- _Provided entries_:
Segment Open
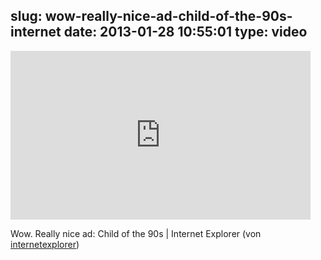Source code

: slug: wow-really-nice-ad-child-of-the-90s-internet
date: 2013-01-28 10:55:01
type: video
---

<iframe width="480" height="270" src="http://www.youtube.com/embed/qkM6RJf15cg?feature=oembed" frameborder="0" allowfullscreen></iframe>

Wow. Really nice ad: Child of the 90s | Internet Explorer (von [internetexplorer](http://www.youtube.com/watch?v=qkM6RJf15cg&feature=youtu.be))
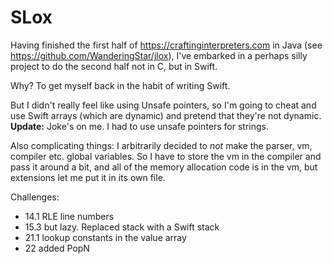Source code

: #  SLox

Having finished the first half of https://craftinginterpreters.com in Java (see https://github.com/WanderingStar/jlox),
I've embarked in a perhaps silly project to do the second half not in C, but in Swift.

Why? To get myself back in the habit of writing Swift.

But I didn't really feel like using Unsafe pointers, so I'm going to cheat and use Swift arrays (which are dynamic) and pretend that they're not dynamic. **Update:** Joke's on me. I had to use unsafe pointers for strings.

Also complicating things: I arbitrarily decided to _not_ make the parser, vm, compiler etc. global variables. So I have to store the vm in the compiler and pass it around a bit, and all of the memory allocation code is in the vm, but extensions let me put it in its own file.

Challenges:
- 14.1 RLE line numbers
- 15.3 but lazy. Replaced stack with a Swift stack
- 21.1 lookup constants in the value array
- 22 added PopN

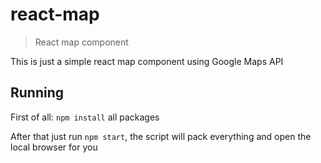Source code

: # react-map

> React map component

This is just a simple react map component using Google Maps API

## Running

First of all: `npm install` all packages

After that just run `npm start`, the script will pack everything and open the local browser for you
Segment Closed
Segment Open
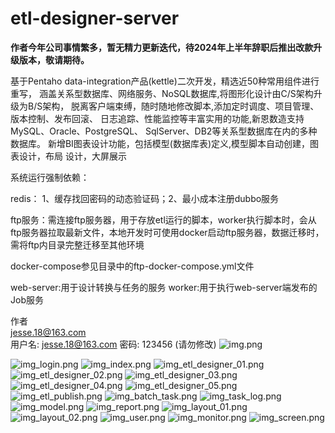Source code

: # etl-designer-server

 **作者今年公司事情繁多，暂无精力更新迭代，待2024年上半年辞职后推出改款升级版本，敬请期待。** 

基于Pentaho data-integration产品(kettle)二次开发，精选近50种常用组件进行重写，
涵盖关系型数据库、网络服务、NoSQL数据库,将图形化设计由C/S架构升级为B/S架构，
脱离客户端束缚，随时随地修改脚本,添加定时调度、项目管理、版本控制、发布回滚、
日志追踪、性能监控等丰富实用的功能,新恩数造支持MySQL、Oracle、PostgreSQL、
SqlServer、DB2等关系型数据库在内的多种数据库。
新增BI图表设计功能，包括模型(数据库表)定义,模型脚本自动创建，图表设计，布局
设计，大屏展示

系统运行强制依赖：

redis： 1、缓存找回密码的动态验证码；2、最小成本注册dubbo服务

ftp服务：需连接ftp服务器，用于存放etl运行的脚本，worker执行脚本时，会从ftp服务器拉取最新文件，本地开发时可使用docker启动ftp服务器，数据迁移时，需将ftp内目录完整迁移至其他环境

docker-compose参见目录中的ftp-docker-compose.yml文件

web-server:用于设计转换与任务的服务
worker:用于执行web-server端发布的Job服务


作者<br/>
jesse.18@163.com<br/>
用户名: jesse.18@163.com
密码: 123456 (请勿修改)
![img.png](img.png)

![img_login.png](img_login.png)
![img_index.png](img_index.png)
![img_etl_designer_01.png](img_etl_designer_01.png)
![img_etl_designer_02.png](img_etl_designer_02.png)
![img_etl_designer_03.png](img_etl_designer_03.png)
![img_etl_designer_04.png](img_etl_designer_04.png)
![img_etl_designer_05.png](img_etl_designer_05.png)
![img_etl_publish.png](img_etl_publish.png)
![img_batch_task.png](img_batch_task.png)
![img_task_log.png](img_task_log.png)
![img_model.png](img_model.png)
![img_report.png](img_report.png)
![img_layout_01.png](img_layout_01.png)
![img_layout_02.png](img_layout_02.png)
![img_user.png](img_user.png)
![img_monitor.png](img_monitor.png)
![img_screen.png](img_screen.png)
Segment Closed
- _Task to carry out_: Using the material, count the lines where the word "nice" appears. Give the number by itself.

- _Answer section_: 2